The dipoles for 40 and 80 will be used oin Pitcairn to see if they are efficient enough for DX work.
Perhaps they are if my operating position will be up on the hill.
I have worked 697 QSOs from ZL1 and 1647 QSOs as VP6BR/MM. Conditions have been changing
from very good (even worked OH1XX on 10 m at 2230Z with 59 reports!) to poor especially during the
daytime when bands have sometimes been very quiet.
Yesterday and the day before I had QSOs with Dave VP6DB
at VP6PAC and Tom VP6TC on 15 m. Reports were 59 both
ways. The pitcairners onboard enjoyed chatting to their
relatives waiting them on the island. Good PR for Ham Radio!
I hope to successfully land on Pitcairn and get all my
equipment safely to the shore. Tomorrow evening there will be
a celebration to greet the passengers most of whom are
relatives of the islanders. On the ship there is also the new
teacher and his wife and their 9-year daughter from Auckland
coming for a 2-year term.
The 8 day voyage on Queensland Star has been very most
enjoyable because the weather has been good, the sea calm and the crew and passenger very
amicable people. Only three days in the middle part of the voyage were overcast, rainy and misty.
Otherwise it has been sunny and pleasantly warm.
All is OK and I am in a very good mood. I have had a nice rest on the ship and some training with the
pileups. The real adventure is just about to begin tomorrow!
Onboard M/S Melbourne Star on May 1, 2000
II feel very relaxed and happy as I soon arrive in Auckland ZL1. I left Pitcairn eight days ago on Sunday
morning on April 23. During the first night the sea was
rolling the big container ship Melbourne Star from port
to starboard and back so vigorously that I had to stand
up in the middle of the night to remove my FT-1000MP
off the desk of the radio room and place it on the floor.
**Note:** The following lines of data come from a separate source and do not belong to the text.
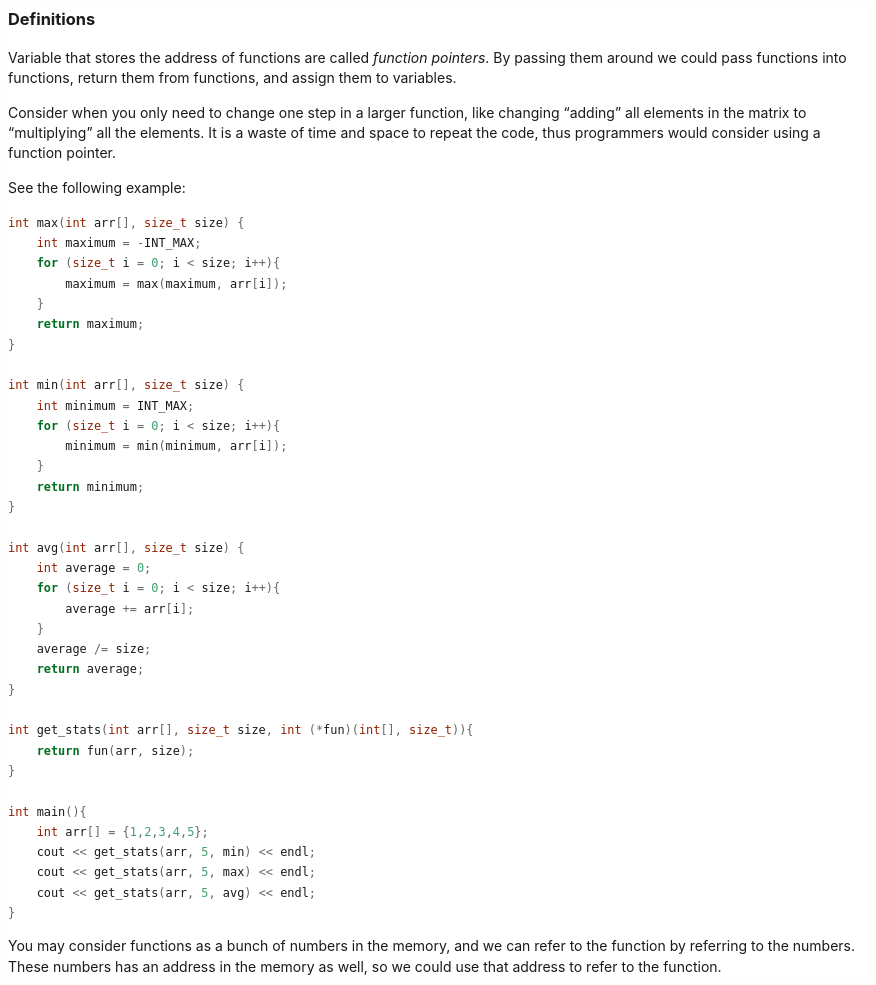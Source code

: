 ### Definitions

Variable that stores the address of functions are called *function pointers*. By passing them around we could pass functions into functions, return them from functions, and assign them to variables.

Consider when you only need to change one step in a larger function, like changing “adding” all elements in the matrix to “multiplying” all the elements. It is a waste of time and space to repeat the code, thus programmers would consider using a function pointer.

See the following example:

```c++
int max(int arr[], size_t size) {
    int maximum = -INT_MAX;
    for (size_t i = 0; i < size; i++){
        maximum = max(maximum, arr[i]);
    }
    return maximum;
}

int min(int arr[], size_t size) {
    int minimum = INT_MAX;
    for (size_t i = 0; i < size; i++){
        minimum = min(minimum, arr[i]);
    }
    return minimum;
}

int avg(int arr[], size_t size) {
    int average = 0;
    for (size_t i = 0; i < size; i++){
        average += arr[i];
    }
    average /= size;
    return average;
}

int get_stats(int arr[], size_t size, int (*fun)(int[], size_t)){
    return fun(arr, size);
}

int main(){
    int arr[] = {1,2,3,4,5};
    cout << get_stats(arr, 5, min) << endl;
    cout << get_stats(arr, 5, max) << endl;
    cout << get_stats(arr, 5, avg) << endl;
}
```

You may consider functions as a bunch of numbers in the memory, and we can refer to the function by referring to the numbers. These numbers has an address in the memory as well, so we could use that address to refer to the function.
Otherwise it could have dropped and been damaged. I
could not sleep that night as I was holding the sides of
my bed to stop my body from rolling.
The second night was better and the voyage was
improving day by day. It is getting still better as in one
hour I shall meet my XYL Loretta who undertook the
long flight from Helsinki to Auckland just to meet me as
soon as the VP6BR Pitcairn DXpedition may be considered accomplished.
By the way, the ship's radio room was already occupied by a ham operator. Ben W1VEH from the state
of Maine embarked the Melbourne Star in Philadelphia, PA, and is on a roundtrip with his XYL and TS-
140S. We soon found a common language and Ben allowed me to use his 20 m dipole. He kept his
skeds with friends back home very early in the morning and late afternoon wheras I used the late
evening hours to meet my friends and pass some home traffic through. Ben and I watched the Team
Finlandia PJ9W 1990 CQWW Contest video and ZL9CI video which I had taken with me. Ham radio
was present even during this eight-day voyage.
But what about VP6BR Pitcairn DXpedition? Did I meet my goals and was everything as good as I had
hoped for? It is now proper time, indeed, to look back and evaluate the DXpedition as the memories are
still very fresh.
After the three-month long VP6BR DXpedition one could ask the
question: what is the optimum duration for a DXpedition to a rare
location? Is it two weeks or two months? Well, the pileups were
there when I left so probably I should have not left at all.
Consequently, at least in my case, the longer the duration the
better. But frankly, I was morally and physically ready to move on.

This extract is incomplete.